THE PROBLEM -
Please write out the entire listing below exactly, excluding its pictures.

== ENTRIES PROVIDED

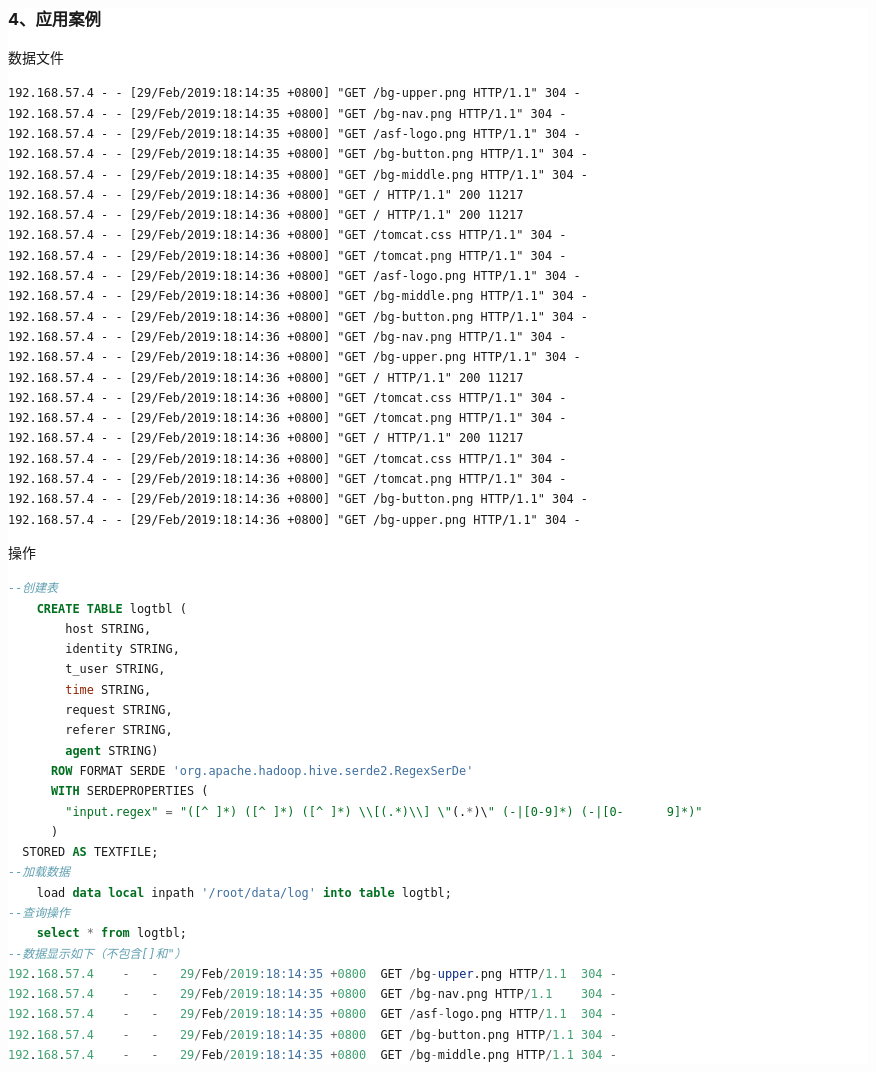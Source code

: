 ### 4、应用案例

数据文件

```log
192.168.57.4 - - [29/Feb/2019:18:14:35 +0800] "GET /bg-upper.png HTTP/1.1" 304 -
192.168.57.4 - - [29/Feb/2019:18:14:35 +0800] "GET /bg-nav.png HTTP/1.1" 304 -
192.168.57.4 - - [29/Feb/2019:18:14:35 +0800] "GET /asf-logo.png HTTP/1.1" 304 -
192.168.57.4 - - [29/Feb/2019:18:14:35 +0800] "GET /bg-button.png HTTP/1.1" 304 -
192.168.57.4 - - [29/Feb/2019:18:14:35 +0800] "GET /bg-middle.png HTTP/1.1" 304 -
192.168.57.4 - - [29/Feb/2019:18:14:36 +0800] "GET / HTTP/1.1" 200 11217
192.168.57.4 - - [29/Feb/2019:18:14:36 +0800] "GET / HTTP/1.1" 200 11217
192.168.57.4 - - [29/Feb/2019:18:14:36 +0800] "GET /tomcat.css HTTP/1.1" 304 -
192.168.57.4 - - [29/Feb/2019:18:14:36 +0800] "GET /tomcat.png HTTP/1.1" 304 -
192.168.57.4 - - [29/Feb/2019:18:14:36 +0800] "GET /asf-logo.png HTTP/1.1" 304 -
192.168.57.4 - - [29/Feb/2019:18:14:36 +0800] "GET /bg-middle.png HTTP/1.1" 304 -
192.168.57.4 - - [29/Feb/2019:18:14:36 +0800] "GET /bg-button.png HTTP/1.1" 304 -
192.168.57.4 - - [29/Feb/2019:18:14:36 +0800] "GET /bg-nav.png HTTP/1.1" 304 -
192.168.57.4 - - [29/Feb/2019:18:14:36 +0800] "GET /bg-upper.png HTTP/1.1" 304 -
192.168.57.4 - - [29/Feb/2019:18:14:36 +0800] "GET / HTTP/1.1" 200 11217
192.168.57.4 - - [29/Feb/2019:18:14:36 +0800] "GET /tomcat.css HTTP/1.1" 304 -
192.168.57.4 - - [29/Feb/2019:18:14:36 +0800] "GET /tomcat.png HTTP/1.1" 304 -
192.168.57.4 - - [29/Feb/2019:18:14:36 +0800] "GET / HTTP/1.1" 200 11217
192.168.57.4 - - [29/Feb/2019:18:14:36 +0800] "GET /tomcat.css HTTP/1.1" 304 -
192.168.57.4 - - [29/Feb/2019:18:14:36 +0800] "GET /tomcat.png HTTP/1.1" 304 -
192.168.57.4 - - [29/Feb/2019:18:14:36 +0800] "GET /bg-button.png HTTP/1.1" 304 -
192.168.57.4 - - [29/Feb/2019:18:14:36 +0800] "GET /bg-upper.png HTTP/1.1" 304 -
```

操作

```sql
--创建表
	CREATE TABLE logtbl (
	    host STRING,
	    identity STRING,
	    t_user STRING,
	    time STRING,
	    request STRING,
	    referer STRING,
	    agent STRING)
	  ROW FORMAT SERDE 'org.apache.hadoop.hive.serde2.RegexSerDe'
	  WITH SERDEPROPERTIES (
	    "input.regex" = "([^ ]*) ([^ ]*) ([^ ]*) \\[(.*)\\] \"(.*)\" (-|[0-9]*) (-|[0-		9]*)"
	  )
  STORED AS TEXTFILE;
--加载数据
	load data local inpath '/root/data/log' into table logtbl;
--查询操作
	select * from logtbl;
--数据显示如下（不包含[]和"）
192.168.57.4	-	-	29/Feb/2019:18:14:35 +0800	GET /bg-upper.png HTTP/1.1	304	-
192.168.57.4	-	-	29/Feb/2019:18:14:35 +0800	GET /bg-nav.png HTTP/1.1	304	-
192.168.57.4	-	-	29/Feb/2019:18:14:35 +0800	GET /asf-logo.png HTTP/1.1	304	-
192.168.57.4	-	-	29/Feb/2019:18:14:35 +0800	GET /bg-button.png HTTP/1.1	304	-
192.168.57.4	-	-	29/Feb/2019:18:14:35 +0800	GET /bg-middle.png HTTP/1.1	304	-
```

====

YOUR RESPONSE -
Source code

: ### 4、应用案例

数据文件

```log
192.168.57.4 - - [29/Feb/2019:18:14:35 +0800] "GET /bg-upper.png HTTP/1.1" 304 -
192.168.57.4 - - [29/Feb/2019:18:14:35 +0800] "GET /bg-nav.png HTTP/1.1" 304 -
192.168.57.4 - - [29/Feb/2019:18:14:35 +0800] "GET /asf-logo.png HTTP/1.1" 304 -
192.168.57.4 - - [29/Feb/2019:18:14:35 +0800] "GET /bg-button.png HTTP/1.1" 304 -
192.168.57.4 - - [29/Feb/2019:18:14:35 +0800] "GET /bg-middle.png HTTP/1.1" 304 -
192.168.57.4 - - [29/Feb/2019:18:14:36 +0800] "GET / HTTP/1.1" 200 11217
192.168.57.4 - - [29/Feb/2019:18:14:36 +0800] "GET / HTTP/1.1" 200 11217
192.168.57.4 - - [29/Feb/2019:18:14:36 +0800] "GET /tomcat.css HTTP/1.1" 304 -
192.168.57.4 - - [29/Feb/2019:18:14:36 +0800] "GET /tomcat.png HTTP/1.1" 304 -
192.168.57.4 - - [29/Feb/2019:18:14:36 +0800] "GET /asf-logo.png HTTP/1.1" 304 -
192.168.57.4 - - [29/Feb/2019:18:14:36 +0800] "GET /bg-middle.png HTTP/1.1" 304 -
192.168.57.4 - - [29/Feb/2019:18:14:36 +0800] "GET /bg-button.png HTTP/1.1" 304 -
192.168.57.4 - - [29/Feb/2019:18:14:36 +0800] "GET /bg-nav.png HTTP/1.1" 304 -
192.168.57.4 - - [29/Feb/2019:18:14:36 +0800] "GET /bg-upper.png HTTP/1.1" 304 -
192.168.57.4 - - [29/Feb/2019:18:14:36 +0800] "GET / HTTP/1.1" 200 11217
192.168.57.4 - - [29/Feb/2019:18:14:36 +0800] "GET /tomcat.css HTTP/1.1" 304 -
192.168.57.4 - - [29/Feb/2019:18:14:36 +0800] "GET /tomcat.png HTTP/1.1" 304 -
192.168.57.4 - - [29/Feb/2019:18:14:36 +0800] "GET / HTTP/1.1" 200 11217
192.168.57.4 - - [29/Feb/2019:18:14:36 +0800] "GET /tomcat.css HTTP/1.1" 304 -
192.168.57.4 - - [29/Feb/2019:18:14:36 +0800] "GET /tomcat.png HTTP/1.1" 304 -
192.168.57.4 - - [29/Feb/2019:18:14:36 +0800] "GET /bg-button.png HTTP/1.1" 304 -
192.168.57.4 - - [29/Feb/2019:18:14:36 +0800] "GET /bg-upper.png HTTP/1.1" 304 -
```

操作

```sql
--创建表
	CREATE TABLE logtbl (
	    host STRING,
	    identity STRING,
	    t_user STRING,
	    time STRING,
	    request STRING,
	    referer STRING,
	    agent STRING)
	  ROW FORMAT SERDE 'org.apache.hadoop.hive.serde2.RegexSerDe'
	  WITH SERDEPROPERTIES (
	    "input.regex" = "([^ ]*) ([^ ]*) ([^ ]*) \\[(.*)\\] \"(.*)\" (-|[0-9]*) (-|[0-		9]*)"
	  )
  STORED AS TEXTFILE;
--加载数据
	load data local inpath '/root/data/log' into table logtbl;
--查询操作
	select * from logtbl;
--数据显示如下（不包含[]和"）
192.168.57.4	-	-	29/Feb/2019:18:14:35 +0800	GET /bg-upper.png HTTP/1.1	304	-
192.168.57.4	-	-	29/Feb/2019:18:14:35 +0800	GET /bg-nav.png HTTP/1.1	304	-
192.168.57.4	-	-	29/Feb/2019:18:14:35 +0800	GET /asf-logo.png HTTP/1.1	304	-
192.168.57.4	-	-	29/Feb/2019:18:14:35 +0800	GET /bg-button.png HTTP/1.1	304	-
192.168.57.4	-	-	29/Feb/2019:18:14:35 +0800	GET /bg-middle.png HTTP/1.1	304	-
```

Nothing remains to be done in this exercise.